Activity »
Tally up every line in the records beneath that has "Hyperactivity", and write down only the total.

(Dataset items)
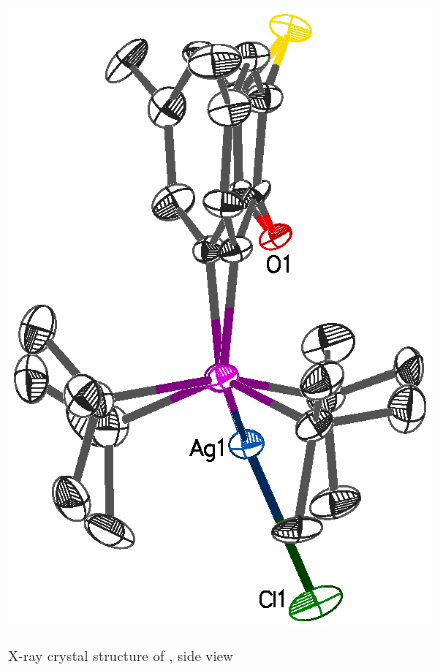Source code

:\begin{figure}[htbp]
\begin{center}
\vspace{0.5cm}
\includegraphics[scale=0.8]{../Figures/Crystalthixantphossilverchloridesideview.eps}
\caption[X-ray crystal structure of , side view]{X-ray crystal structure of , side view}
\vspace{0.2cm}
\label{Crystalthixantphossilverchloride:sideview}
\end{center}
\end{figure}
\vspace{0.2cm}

---

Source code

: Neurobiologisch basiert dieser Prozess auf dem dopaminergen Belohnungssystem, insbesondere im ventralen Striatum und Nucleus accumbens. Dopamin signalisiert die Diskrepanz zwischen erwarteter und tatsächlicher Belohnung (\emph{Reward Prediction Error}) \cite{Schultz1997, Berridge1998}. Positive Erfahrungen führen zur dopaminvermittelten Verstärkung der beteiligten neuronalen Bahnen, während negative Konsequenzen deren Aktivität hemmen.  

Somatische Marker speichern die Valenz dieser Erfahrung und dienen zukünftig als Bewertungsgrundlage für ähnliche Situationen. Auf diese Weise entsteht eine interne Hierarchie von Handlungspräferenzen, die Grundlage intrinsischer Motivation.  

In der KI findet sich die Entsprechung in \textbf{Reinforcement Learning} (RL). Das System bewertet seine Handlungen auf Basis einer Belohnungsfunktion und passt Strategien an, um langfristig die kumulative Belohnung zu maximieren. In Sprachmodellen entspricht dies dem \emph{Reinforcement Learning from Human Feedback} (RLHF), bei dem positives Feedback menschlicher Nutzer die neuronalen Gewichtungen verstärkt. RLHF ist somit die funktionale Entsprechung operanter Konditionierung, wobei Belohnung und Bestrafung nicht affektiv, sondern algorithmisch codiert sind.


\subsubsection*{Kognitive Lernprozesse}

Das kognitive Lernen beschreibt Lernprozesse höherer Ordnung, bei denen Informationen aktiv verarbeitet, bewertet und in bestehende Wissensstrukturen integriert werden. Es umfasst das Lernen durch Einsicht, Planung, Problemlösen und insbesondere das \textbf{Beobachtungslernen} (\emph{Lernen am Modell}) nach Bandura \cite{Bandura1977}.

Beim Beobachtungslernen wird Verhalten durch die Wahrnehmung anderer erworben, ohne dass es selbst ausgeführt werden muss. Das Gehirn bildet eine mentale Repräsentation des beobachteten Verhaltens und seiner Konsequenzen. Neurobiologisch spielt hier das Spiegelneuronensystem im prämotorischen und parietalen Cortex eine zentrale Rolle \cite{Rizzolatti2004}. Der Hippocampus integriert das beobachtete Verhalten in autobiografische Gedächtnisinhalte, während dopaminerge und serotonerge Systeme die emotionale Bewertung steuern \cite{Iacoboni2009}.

==

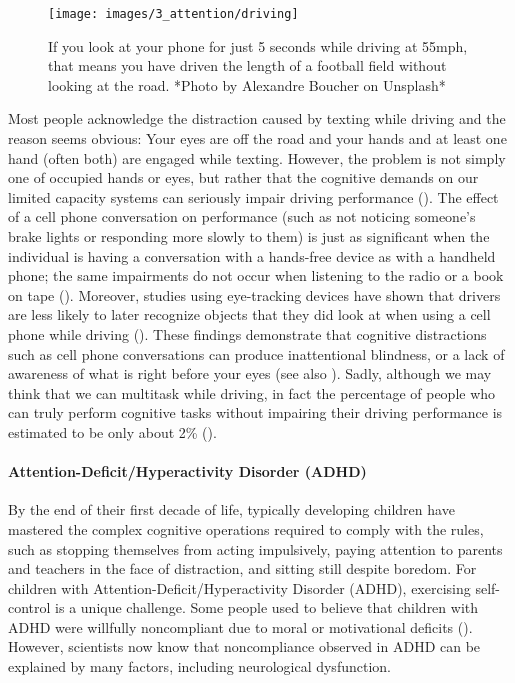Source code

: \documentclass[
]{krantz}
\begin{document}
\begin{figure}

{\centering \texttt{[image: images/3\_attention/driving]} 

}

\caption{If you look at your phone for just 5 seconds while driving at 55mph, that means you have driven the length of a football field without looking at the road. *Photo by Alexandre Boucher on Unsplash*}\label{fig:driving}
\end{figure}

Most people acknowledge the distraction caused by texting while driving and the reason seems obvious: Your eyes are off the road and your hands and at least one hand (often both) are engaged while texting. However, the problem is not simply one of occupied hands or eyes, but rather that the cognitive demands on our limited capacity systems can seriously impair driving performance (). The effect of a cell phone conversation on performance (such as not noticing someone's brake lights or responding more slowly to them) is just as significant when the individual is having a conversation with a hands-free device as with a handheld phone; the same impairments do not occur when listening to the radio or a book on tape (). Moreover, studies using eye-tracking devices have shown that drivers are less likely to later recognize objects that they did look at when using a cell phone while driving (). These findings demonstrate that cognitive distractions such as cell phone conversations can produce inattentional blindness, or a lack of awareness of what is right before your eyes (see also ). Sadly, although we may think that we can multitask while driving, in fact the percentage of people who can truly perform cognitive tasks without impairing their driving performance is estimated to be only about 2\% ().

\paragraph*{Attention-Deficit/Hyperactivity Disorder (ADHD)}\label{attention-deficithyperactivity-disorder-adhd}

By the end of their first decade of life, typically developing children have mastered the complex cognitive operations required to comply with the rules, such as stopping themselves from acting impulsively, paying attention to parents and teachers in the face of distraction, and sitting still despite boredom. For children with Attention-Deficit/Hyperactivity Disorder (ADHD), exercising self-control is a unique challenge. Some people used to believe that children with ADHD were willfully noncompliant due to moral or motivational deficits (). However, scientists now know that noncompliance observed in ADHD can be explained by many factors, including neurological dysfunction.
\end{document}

Problem solution »
2